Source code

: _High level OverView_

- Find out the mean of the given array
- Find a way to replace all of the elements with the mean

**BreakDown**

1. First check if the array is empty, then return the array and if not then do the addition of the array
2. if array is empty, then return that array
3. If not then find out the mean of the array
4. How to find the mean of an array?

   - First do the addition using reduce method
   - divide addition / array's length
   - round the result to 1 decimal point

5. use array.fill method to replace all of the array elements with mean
##############################
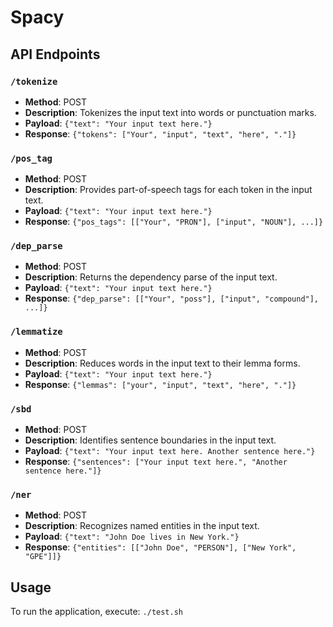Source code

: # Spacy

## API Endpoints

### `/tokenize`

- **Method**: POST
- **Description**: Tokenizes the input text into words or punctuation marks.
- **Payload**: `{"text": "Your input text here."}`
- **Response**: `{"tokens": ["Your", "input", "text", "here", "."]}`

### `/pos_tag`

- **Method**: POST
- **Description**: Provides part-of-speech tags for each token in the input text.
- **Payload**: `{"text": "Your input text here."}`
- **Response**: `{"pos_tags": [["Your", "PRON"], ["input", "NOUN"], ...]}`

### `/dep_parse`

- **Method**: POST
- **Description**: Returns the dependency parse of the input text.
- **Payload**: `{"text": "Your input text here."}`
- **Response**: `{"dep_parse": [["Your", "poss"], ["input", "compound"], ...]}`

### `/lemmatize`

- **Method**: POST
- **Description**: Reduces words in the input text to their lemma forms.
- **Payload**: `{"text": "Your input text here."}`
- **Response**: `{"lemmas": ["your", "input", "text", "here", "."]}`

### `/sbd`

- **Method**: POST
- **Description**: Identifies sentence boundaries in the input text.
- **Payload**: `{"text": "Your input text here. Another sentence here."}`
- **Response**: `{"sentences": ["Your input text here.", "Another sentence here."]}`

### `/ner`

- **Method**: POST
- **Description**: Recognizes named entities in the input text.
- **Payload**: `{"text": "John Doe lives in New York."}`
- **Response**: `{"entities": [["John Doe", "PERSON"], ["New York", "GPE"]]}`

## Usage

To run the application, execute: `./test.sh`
##############################
The problem:
Copy out every line of the listing that contains the string "addition".

Output of the exercise:
1. First check if the array is empty, then return the array and if not then do the addition of the array
   - First do the addition using reduce method
   - divide addition / array's length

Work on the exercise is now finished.